**What you are asked to do**
The output must contain exactly the lines from the top of the listing below through the line containing "- [[Оружие#Громкое|Громкое]]. Звук", and no pictures.

▬▬▬

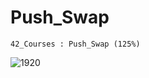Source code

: # Push_Swap
```
42_Courses : Push_Swap (125%)
```
![1920](https://github.com/BEQSONA-cmd/Push_Swap/assets/133658192/fb57ca28-fa47-4339-8bfc-6dbd4aa1ba4f)
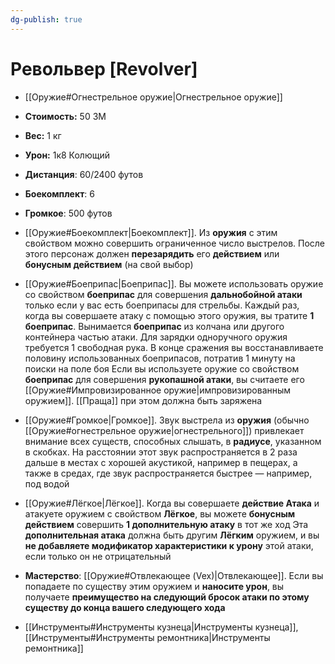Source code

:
 ```yaml
---
dg-publish: true
---
```

# Револьвер [Revolver]

- [[Оружие#Огнестрельное оружие|Огнестрельное оружие]]
- **Стоимость:** 50 ЗМ
- **Вес:** 1 кг
- **Урон:** 1к8 Колющий
- **Дистанция**: 60/2400 футов
- **Боекомплект**: 6
- **Громкое**: 500 футов

- [[Оружие#Боекомплект|Боекомплект]].  Из **оружия** с этим свойством можно совершить ограниченное число выстрелов. После этого персонаж должен **перезарядить** его **действием** или **бонусным действием** (на свой выбор)

- [[Оружие#Боеприпас|Боеприпас]]. Вы можете использовать оружие со свойством **боеприпас** для совершения **дальнобойной атаки** только если у вас есть боеприпасы для стрельбы. Каждый раз, когда вы совершаете атаку с помощью этого оружия, вы тратите **1 боеприпас**. Вынимается **боеприпас** из колчана или другого контейнера частью атаки. Для зарядки одноручного оружия требуется 1 свободная рука. В конце сражения вы восстанавливаете половину использованных боеприпасов, потратив 1 минуту на поиски на поле боя
  Если вы используете оружие со свойством **боеприпас** для совершения **рукопашной атаки**, вы считаете его [[Оружие#Импровизированное оружие|импровизированным оружием]]. [[Праща]] при этом должна быть заряжена

- [[Оружие#Громкое|Громкое]]. Звук выстрела из **оружия** (обычно [[Оружие#огнестрельное оружие|огнестрельного]]) привлекает внимание всех существ, способных слышать, в **радиусе**, указанном в скобках. На расстоянии этот звук распространяется в 2 раза дальше в местах с хорошей акустикой, например в пещерах, а также в средах, где звук распространяется быстрее — например, под водой

- [[Оружие#Лёгкое|Лёгкое]]. Когда вы совершаете **действие Атака** и атакуете оружием с свойством **Лёгкое**, вы можете **бонусным действием** совершить **1 дополнительную атаку** в тот же ход
  Эта **дополнительная атака** должна быть другим **Лёгким** оружием, и вы **не добавляете модификатор характеристики к урону** этой атаки, если только он не отрицательный

- **Мастерство**: [[Оружие#Отвлекающее (Vex)|Отвлекающее]]. Если вы попадаете по существу этим оружием и **наносите урон**, вы получаете **преимущество на следующий бросок атаки по этому существу до конца вашего следующего хода**

- [[Инструменты#Инструменты кузнеца|Инструменты кузнеца]], [[Инструменты#Инструменты ремонтника|Инструменты ремонтника]]
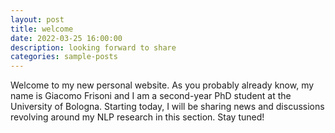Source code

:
```yaml
---
layout: post
title: welcome
date: 2022-03-25 16:00:00
description: looking forward to share
categories: sample-posts
---
```

Welcome to my new personal website.
As you probably already know, my name is Giacomo Frisoni and I am a second-year PhD student at the University of Bologna.
Starting today, I will be sharing news and discussions revolving around my NLP research in this section.
Stay tuned!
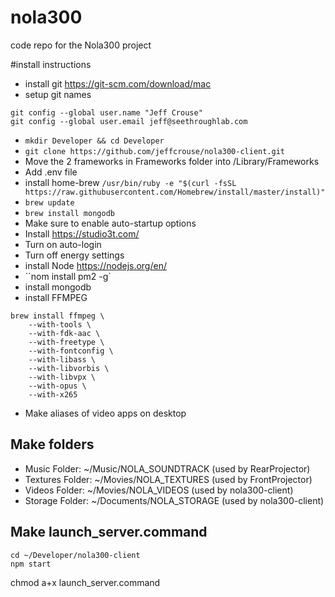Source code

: # nola300
code repo for the Nola300 project


#install instructions
- install git https://git-scm.com/download/mac
- setup git names

```
git config --global user.name "Jeff Crouse"
git config --global user.email jeff@seethroughlab.com
```

- ``mkdir Developer && cd Developer``
- ``git clone https://github.com/jeffcrouse/nola300-client.git``
- Move the 2 frameworks in Frameworks folder into /Library/Frameworks
- Add .env file
- install home-brew 
```/usr/bin/ruby -e "$(curl -fsSL https://raw.githubusercontent.com/Homebrew/install/master/install)"```
- ``brew update``
- ``brew install mongodb``
- Make sure to enable auto-startup options
- Install https://studio3t.com/
- Turn on auto-login
- Turn off energy settings
- install Node https://nodejs.org/en/
- ``nom install pm2 -g`
- install mongodb  
- install FFMPEG


```
brew install ffmpeg \
    --with-tools \
    --with-fdk-aac \
    --with-freetype \
    --with-fontconfig \
    --with-libass \
    --with-libvorbis \
    --with-libvpx \
    --with-opus \
    --with-x265
```

- Make aliases of video apps on desktop

## Make folders

- Music Folder: ~/Music/NOLA_SOUNDTRACK (used by RearProjector)
- Textures Folder: ~/Movies/NOLA_TEXTURES (used by FrontProjector)
- Videos Folder: ~/Movies/NOLA_VIDEOS (used by nola300-client)
- Storage Folder: ~/Documents/NOLA_STORAGE (used by nola300-client)

## Make launch_server.command

```
cd ~/Developer/nola300-client
npm start
```
chmod a+x launch_server.command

▬▬▬

**Answer section**
Source code

: # Push_Swap
```
42_Courses : Push_Swap (125%)
```
![1920](https://github.com/BEQSONA-cmd/Push_Swap/assets/133658192/fb57ca28-fa47-4339-8bfc-6dbd4aa1ba4f)
Source code

:
 ```yaml
---
dg-publish: true
---
```

# Револьвер [Revolver]

- [[Оружие#Огнестрельное оружие|Огнестрельное оружие]]
- **Стоимость:** 50 ЗМ
- **Вес:** 1 кг
- **Урон:** 1к8 Колющий
- **Дистанция**: 60/2400 футов
- **Боекомплект**: 6
- **Громкое**: 500 футов

- [[Оружие#Боекомплект|Боекомплект]].  Из **оружия** с этим свойством можно совершить ограниченное число выстрелов. После этого персонаж должен **перезарядить** его **действием** или **бонусным действием** (на свой выбор)

- [[Оружие#Боеприпас|Боеприпас]]. Вы можете использовать оружие со свойством **боеприпас** для совершения **дальнобойной атаки** только если у вас есть боеприпасы для стрельбы. Каждый раз, когда вы совершаете атаку с помощью этого оружия, вы тратите **1 боеприпас**. Вынимается **боеприпас** из колчана или другого контейнера частью атаки. Для зарядки одноручного оружия требуется 1 свободная рука. В конце сражения вы восстанавливаете половину использованных боеприпасов, потратив 1 минуту на поиски на поле боя
  Если вы используете оружие со свойством **боеприпас** для совершения **рукопашной атаки**, вы считаете его [[Оружие#Импровизированное оружие|импровизированным оружием]]. [[Праща]] при этом должна быть заряжена

- [[Оружие#Громкое|Громкое]]. Звук выстрела из **оружия** (обычно [[Оружие#огнестрельное оружие|огнестрельного]]) привлекает внимание всех существ, способных слышать, в **радиусе**, указанном в скобках. На расстоянии этот звук распространяется в 2 раза дальше в местах с хорошей акустикой, например в пещерах, а также в средах, где звук распространяется быстрее — например, под водой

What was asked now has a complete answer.